───── MATERIAL FOR THIS TASK ─────

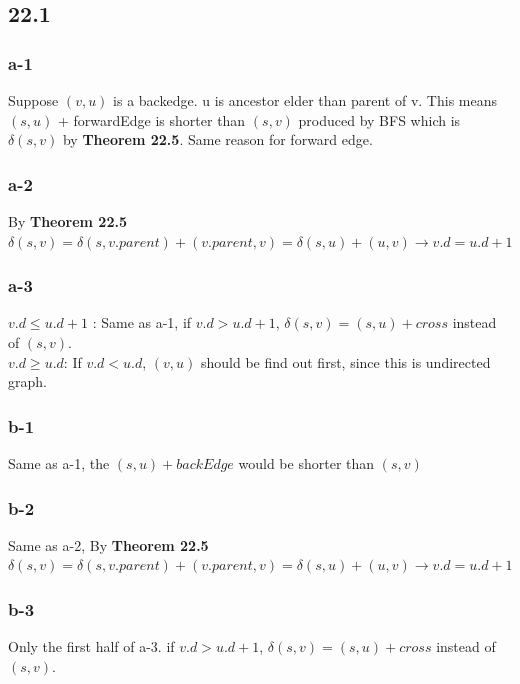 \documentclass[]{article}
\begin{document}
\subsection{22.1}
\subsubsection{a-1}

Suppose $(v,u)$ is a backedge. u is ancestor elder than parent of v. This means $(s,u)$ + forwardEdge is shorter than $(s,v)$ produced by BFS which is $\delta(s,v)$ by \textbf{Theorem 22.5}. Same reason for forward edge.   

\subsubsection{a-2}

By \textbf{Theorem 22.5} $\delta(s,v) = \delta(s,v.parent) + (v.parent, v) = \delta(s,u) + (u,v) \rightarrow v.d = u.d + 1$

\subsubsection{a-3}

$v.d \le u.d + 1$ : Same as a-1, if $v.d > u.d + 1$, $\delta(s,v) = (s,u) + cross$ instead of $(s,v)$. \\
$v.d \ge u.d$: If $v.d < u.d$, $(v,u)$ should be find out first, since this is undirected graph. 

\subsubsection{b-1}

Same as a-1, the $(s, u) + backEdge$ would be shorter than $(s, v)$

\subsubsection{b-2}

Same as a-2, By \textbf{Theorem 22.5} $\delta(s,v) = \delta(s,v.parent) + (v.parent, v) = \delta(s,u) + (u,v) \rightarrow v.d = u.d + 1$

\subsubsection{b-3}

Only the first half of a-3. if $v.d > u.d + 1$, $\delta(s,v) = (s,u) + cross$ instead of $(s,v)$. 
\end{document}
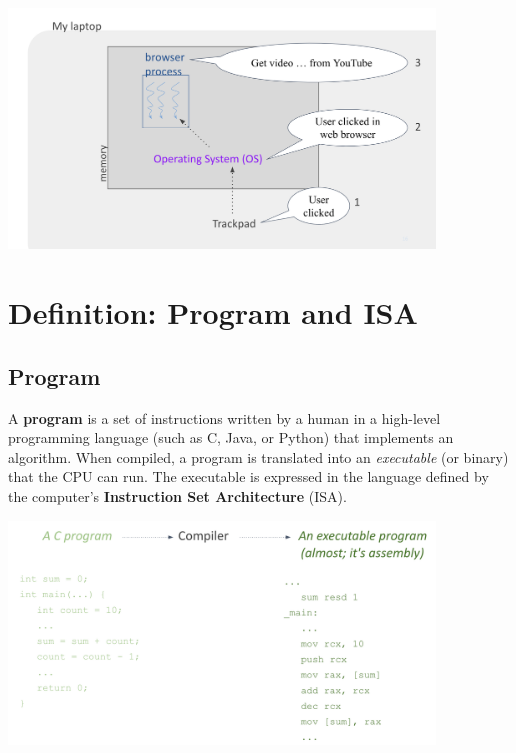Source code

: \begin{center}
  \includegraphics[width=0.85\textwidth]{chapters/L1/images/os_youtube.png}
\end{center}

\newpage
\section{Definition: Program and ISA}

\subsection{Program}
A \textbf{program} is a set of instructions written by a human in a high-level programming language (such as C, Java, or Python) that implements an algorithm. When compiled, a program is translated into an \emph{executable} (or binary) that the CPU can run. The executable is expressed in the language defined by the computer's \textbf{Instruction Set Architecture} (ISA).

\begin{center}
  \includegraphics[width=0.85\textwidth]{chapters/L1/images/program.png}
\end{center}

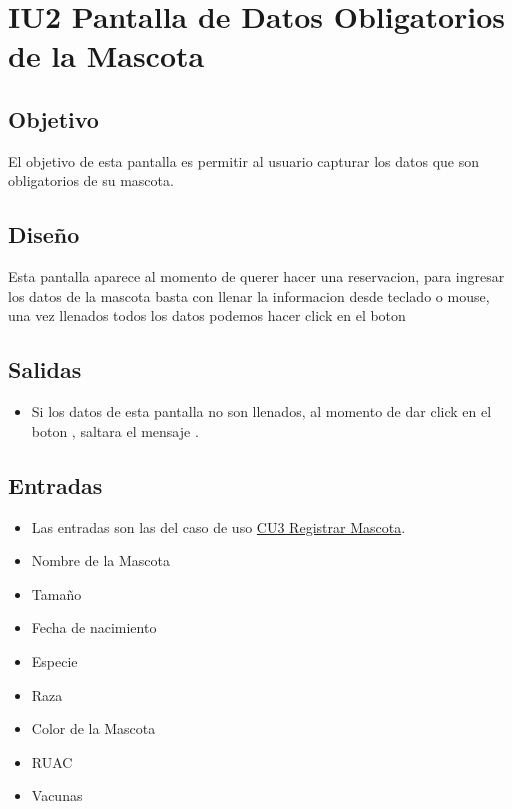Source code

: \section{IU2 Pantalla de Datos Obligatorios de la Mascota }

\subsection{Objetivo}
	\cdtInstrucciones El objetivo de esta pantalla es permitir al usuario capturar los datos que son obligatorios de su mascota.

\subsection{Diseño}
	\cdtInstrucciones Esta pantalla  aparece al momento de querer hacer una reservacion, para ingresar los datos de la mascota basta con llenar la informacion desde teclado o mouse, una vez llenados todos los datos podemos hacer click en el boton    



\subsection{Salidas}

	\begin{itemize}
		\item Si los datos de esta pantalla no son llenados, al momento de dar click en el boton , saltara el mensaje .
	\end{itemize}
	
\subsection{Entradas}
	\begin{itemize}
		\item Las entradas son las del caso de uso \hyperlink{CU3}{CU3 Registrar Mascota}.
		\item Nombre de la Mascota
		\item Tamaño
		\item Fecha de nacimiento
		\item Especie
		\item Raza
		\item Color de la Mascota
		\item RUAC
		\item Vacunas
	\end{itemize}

─────

TASK DIRECTIONS:
Reproduce exactly, and only, the lines from the one holding "Same as a-1, the" through the final line of the entries. Do not include the pictures.

SOLUTION TO THE EXERCISE:
Same as a-1, the $(s, u) + backEdge$ would be shorter than $(s, v)$

\subsubsection{b-2}

Same as a-2, By \textbf{Theorem 22.5} $\delta(s,v) = \delta(s,v.parent) + (v.parent, v) = \delta(s,u) + (u,v) \rightarrow v.d = u.d + 1$

\subsubsection{b-3}

Only the first half of a-3. if $v.d > u.d + 1$, $\delta(s,v) = (s,u) + cross$ instead of $(s,v)$. 
\end{document}
Source code

: \begin{center}
  \includegraphics[width=0.85\textwidth]{chapters/L1/images/os_youtube.png}
\end{center}

\newpage
\section{Definition: Program and ISA}

\subsection{Program}
A \textbf{program} is a set of instructions written by a human in a high-level programming language (such as C, Java, or Python) that implements an algorithm. When compiled, a program is translated into an \emph{executable} (or binary) that the CPU can run. The executable is expressed in the language defined by the computer's \textbf{Instruction Set Architecture} (ISA).

\begin{center}
  \includegraphics[width=0.85\textwidth]{chapters/L1/images/program.png}
\end{center}

Source code

: \section{IU2 Pantalla de Datos Obligatorios de la Mascota }

\subsection{Objetivo}
	\cdtInstrucciones El objetivo de esta pantalla es permitir al usuario capturar los datos que son obligatorios de su mascota.

\subsection{Diseño}
	\cdtInstrucciones Esta pantalla  aparece al momento de querer hacer una reservacion, para ingresar los datos de la mascota basta con llenar la informacion desde teclado o mouse, una vez llenados todos los datos podemos hacer click en el boton    



\subsection{Salidas}

	\begin{itemize}
		\item Si los datos de esta pantalla no son llenados, al momento de dar click en el boton , saltara el mensaje .
	\end{itemize}
	
\subsection{Entradas}
	\begin{itemize}
		\item Las entradas son las del caso de uso \hyperlink{CU3}{CU3 Registrar Mascota}.
		\item Nombre de la Mascota
		\item Tamaño
		\item Fecha de nacimiento
		\item Especie
		\item Raza
		\item Color de la Mascota
		\item RUAC
		\item Vacunas
	\end{itemize}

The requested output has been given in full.